Exact repetition is required: reproduce every line of the data.
***** Listed records *****
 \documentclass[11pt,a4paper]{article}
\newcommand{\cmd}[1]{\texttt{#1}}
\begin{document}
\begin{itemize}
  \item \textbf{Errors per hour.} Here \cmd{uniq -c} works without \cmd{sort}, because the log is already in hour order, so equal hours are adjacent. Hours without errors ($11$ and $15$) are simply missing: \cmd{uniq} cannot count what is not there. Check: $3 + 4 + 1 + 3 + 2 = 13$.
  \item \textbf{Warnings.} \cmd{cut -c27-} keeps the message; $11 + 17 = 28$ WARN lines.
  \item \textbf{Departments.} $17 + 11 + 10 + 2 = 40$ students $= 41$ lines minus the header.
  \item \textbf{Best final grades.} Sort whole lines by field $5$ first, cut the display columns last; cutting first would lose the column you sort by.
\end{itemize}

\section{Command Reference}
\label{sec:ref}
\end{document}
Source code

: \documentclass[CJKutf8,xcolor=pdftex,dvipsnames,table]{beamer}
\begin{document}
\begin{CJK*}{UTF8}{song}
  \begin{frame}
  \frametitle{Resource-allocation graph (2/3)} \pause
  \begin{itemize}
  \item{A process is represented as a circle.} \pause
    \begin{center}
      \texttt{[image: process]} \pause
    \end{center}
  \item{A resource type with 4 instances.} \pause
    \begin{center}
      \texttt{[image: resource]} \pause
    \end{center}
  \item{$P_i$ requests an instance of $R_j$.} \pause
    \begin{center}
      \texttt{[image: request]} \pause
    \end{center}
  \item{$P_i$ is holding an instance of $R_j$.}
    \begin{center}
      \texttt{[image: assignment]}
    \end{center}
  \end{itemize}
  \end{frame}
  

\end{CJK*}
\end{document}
*****
- The completed task
 \documentclass[11pt,a4paper]{article}
\newcommand{\cmd}[1]{\texttt{#1}}
\begin{document}
\begin{itemize}
  \item \textbf{Errors per hour.} Here \cmd{uniq -c} works without \cmd{sort}, because the log is already in hour order, so equal hours are adjacent. Hours without errors ($11$ and $15$) are simply missing: \cmd{uniq} cannot count what is not there. Check: $3 + 4 + 1 + 3 + 2 = 13$.
  \item \textbf{Warnings.} \cmd{cut -c27-} keeps the message; $11 + 17 = 28$ WARN lines.
  \item \textbf{Departments.} $17 + 11 + 10 + 2 = 40$ students $= 41$ lines minus the header.
  \item \textbf{Best final grades.} Sort whole lines by field $5$ first, cut the display columns last; cutting first would lose the column you sort by.
\end{itemize}

\section{Command Reference}
\label{sec:ref}
\end{document}
Source code

: \documentclass[CJKutf8,xcolor=pdftex,dvipsnames,table]{beamer}
\begin{document}
\begin{CJK*}{UTF8}{song}
  \begin{frame}
  \frametitle{Resource-allocation graph (2/3)} \pause
  \begin{itemize}
  \item{A process is represented as a circle.} \pause
    \begin{center}
      \texttt{[image: process]} \pause
    \end{center}
  \item{A resource type with 4 instances.} \pause
    \begin{center}
      \texttt{[image: resource]} \pause
    \end{center}
  \item{$P_i$ requests an instance of $R_j$.} \pause
    \begin{center}
      \texttt{[image: request]} \pause
    \end{center}
  \item{$P_i$ is holding an instance of $R_j$.}
    \begin{center}
      \texttt{[image: assignment]}
    \end{center}
  \end{itemize}
  \end{frame}
  

\end{CJK*}
\end{document}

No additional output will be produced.